__WHAT NEEDS TO BE DONE__: Please say how many lines in the records below contain the word "very", giving the number alone.

__PROVIDED ENTRIES__:
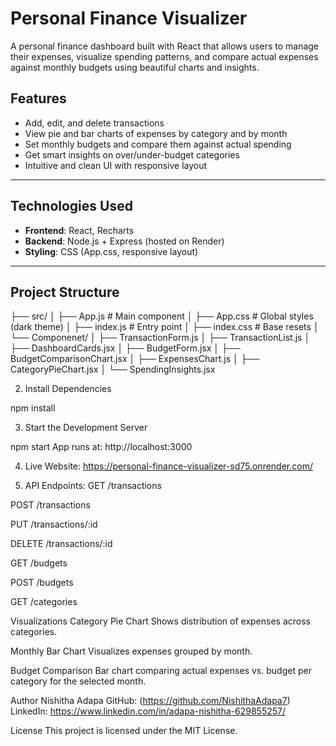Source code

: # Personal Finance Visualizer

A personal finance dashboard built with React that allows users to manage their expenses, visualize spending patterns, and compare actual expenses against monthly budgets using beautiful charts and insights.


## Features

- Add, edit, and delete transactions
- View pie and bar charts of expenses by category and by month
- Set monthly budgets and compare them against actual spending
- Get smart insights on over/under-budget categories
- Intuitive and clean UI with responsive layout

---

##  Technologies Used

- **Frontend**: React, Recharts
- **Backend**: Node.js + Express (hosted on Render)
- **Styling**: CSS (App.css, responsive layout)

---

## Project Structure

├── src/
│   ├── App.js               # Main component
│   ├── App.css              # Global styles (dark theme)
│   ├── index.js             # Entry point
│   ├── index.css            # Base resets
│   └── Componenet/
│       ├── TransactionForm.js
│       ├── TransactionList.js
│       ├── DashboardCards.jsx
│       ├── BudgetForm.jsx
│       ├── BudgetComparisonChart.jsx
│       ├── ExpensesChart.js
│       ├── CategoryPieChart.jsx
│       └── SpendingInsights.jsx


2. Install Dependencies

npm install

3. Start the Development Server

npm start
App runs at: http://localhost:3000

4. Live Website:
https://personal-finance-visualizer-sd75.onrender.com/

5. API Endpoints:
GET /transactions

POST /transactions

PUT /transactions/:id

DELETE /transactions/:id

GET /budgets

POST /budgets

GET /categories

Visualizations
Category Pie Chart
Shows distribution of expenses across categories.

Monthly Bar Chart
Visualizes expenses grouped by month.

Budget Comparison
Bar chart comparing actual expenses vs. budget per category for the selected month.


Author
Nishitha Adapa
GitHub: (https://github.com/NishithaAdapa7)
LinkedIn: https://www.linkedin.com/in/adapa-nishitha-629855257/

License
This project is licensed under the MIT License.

---

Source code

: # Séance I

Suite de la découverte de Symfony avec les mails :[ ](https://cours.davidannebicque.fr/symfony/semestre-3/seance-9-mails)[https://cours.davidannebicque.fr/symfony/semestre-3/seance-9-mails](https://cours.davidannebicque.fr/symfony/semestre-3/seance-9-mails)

==

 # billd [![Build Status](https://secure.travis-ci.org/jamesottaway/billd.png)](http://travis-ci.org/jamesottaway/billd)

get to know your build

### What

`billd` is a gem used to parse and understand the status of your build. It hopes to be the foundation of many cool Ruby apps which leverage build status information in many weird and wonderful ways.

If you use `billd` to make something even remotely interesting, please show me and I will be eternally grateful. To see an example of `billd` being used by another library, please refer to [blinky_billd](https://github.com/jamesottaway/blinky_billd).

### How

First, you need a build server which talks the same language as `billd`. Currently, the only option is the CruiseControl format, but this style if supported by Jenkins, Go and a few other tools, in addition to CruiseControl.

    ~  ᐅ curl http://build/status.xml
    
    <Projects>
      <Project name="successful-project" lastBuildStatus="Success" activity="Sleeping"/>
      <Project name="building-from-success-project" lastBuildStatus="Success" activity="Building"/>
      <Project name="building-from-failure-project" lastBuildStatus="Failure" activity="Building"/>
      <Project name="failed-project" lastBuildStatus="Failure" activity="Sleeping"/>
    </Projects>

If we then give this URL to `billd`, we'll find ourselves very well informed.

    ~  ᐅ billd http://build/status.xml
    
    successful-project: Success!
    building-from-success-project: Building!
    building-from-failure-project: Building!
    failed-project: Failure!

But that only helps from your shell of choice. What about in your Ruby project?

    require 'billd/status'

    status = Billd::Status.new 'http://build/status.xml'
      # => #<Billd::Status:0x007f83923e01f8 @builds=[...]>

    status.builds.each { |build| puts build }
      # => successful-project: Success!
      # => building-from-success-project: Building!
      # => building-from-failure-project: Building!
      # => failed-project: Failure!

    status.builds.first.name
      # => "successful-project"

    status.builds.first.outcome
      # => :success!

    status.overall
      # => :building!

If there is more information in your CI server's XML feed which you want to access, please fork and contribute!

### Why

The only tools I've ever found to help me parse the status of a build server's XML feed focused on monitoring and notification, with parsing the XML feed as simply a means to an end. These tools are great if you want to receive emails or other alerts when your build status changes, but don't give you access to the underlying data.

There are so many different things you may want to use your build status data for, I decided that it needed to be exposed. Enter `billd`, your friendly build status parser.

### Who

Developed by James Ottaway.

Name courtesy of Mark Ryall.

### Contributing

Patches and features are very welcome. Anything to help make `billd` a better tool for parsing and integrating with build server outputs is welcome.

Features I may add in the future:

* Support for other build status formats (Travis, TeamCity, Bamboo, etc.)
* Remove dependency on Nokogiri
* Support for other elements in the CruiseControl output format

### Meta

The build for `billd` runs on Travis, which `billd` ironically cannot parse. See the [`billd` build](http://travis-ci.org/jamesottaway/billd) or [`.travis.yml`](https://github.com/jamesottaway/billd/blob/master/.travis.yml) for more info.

__SOLUTION TO THIS PROBLEM__: 2